Clemson13
Evernoob is a douchcanoe
Sometimes it is. Although you lose all the charm an older house brings. Also if the house is historically significant or registered that will present problems. We personally had plans drawn up for an 2000 sqft “addition” for our current house because our location was grandfathered in yet we could never build there again. Setbacks have changed some since 1970.
The charm of a rape shack? I must not be a lower cost old house person. I respect a nice manor, a large plantation house etc, but so many of the smaller old houses you would have to pay me to live in.
[486 said:;n207794]
100% the plan going in was to burn everything down
I always confused everyone by describing the house as "a burn-down"
poked around in there and figured I can fix it for much cheaper, really proven right on that one with the current lumber market
I'm only into this structure about $2k and it is sorta kinda half liveable already.
It would absolutely be faster and easier to just plop a mobile home 40' away and let this shithole fall into a pile, except for the fact that when I poked around a little, a single wide mobile home is like $40k, a few years old
Fair enough. I don't feel bad for thinking "Fuck No" about the structure anymore . I had not realized that you were getting into this for so little.
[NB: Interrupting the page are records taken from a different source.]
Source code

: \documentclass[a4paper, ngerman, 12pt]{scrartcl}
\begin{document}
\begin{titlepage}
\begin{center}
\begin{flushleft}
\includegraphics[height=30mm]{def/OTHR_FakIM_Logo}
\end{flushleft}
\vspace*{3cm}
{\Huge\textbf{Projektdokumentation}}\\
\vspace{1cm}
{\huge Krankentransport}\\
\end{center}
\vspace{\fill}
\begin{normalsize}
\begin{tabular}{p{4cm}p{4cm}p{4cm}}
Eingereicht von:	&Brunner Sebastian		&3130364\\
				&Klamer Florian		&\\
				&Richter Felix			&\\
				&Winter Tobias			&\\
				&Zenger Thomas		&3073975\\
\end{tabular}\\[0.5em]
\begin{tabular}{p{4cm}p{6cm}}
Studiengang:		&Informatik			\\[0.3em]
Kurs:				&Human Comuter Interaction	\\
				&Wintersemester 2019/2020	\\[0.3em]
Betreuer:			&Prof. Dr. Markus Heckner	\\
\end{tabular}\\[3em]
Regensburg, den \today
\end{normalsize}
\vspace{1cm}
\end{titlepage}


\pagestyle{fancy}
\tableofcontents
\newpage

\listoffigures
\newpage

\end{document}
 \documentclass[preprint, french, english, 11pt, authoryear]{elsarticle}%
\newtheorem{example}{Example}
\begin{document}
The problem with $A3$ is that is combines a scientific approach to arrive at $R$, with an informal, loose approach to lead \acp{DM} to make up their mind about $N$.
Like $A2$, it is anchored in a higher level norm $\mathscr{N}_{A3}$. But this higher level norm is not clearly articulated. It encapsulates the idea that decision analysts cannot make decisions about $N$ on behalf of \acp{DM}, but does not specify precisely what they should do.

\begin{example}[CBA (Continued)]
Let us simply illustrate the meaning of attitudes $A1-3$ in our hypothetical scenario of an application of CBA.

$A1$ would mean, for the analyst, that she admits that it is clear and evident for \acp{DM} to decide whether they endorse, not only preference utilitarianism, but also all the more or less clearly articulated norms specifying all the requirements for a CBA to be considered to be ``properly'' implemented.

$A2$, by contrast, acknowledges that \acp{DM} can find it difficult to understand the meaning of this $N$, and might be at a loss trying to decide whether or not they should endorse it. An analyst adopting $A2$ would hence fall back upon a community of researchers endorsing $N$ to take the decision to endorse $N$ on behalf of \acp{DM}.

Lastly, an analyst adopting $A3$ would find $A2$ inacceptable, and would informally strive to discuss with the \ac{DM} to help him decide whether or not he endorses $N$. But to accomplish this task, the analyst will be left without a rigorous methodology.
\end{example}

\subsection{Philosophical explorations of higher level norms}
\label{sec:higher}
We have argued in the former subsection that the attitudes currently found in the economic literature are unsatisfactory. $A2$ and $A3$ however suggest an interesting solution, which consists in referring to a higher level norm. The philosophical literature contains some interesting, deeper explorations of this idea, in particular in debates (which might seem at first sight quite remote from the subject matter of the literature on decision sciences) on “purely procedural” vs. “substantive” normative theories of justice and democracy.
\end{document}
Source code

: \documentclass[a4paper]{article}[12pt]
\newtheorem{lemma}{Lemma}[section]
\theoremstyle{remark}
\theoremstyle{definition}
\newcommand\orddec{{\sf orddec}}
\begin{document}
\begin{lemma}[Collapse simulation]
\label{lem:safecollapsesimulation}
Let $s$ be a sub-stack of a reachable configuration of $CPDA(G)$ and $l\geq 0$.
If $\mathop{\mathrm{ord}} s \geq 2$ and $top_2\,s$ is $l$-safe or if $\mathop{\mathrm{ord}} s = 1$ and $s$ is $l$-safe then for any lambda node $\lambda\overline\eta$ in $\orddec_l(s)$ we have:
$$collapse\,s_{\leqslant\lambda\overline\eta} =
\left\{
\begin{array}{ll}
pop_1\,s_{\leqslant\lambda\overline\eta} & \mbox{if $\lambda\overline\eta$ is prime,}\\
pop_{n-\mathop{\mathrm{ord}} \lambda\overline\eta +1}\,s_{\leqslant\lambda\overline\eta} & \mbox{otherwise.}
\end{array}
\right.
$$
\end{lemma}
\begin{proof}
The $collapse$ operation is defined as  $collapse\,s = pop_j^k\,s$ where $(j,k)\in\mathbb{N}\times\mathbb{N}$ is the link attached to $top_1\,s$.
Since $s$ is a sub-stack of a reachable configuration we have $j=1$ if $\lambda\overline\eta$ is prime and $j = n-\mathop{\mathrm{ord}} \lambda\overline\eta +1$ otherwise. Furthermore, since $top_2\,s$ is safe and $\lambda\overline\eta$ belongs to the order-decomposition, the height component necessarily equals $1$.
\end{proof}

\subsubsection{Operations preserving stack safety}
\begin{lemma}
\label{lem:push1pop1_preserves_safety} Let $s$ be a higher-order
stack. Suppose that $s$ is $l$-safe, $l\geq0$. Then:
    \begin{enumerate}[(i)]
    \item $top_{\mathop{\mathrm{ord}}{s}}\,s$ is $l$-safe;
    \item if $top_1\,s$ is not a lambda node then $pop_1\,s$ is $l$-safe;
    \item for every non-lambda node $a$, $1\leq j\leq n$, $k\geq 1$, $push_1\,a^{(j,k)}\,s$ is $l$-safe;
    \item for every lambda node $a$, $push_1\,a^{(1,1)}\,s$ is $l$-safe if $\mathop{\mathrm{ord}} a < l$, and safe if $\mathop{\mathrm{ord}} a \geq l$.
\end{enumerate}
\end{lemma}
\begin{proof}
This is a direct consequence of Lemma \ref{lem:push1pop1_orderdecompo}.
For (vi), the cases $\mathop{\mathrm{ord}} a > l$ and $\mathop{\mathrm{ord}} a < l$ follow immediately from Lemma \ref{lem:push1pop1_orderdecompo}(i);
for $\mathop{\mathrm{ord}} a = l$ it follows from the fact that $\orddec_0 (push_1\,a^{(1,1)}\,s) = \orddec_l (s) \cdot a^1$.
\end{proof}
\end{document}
It seems like every project i touch on my property costs me 1k min, and I'm sure that skewed my opinion. That is one hell of a cost differential, 2k vs 225k to build a new house is rather significant lol.
I don't think i am a "fixer upper" buyer. I like property fixer up projects like trees, ponds, fixing horrible overgrowth, killing bamboo, driveway culvert issues, fencing, residing the house or window replacement etc while living in a nice interior from day one.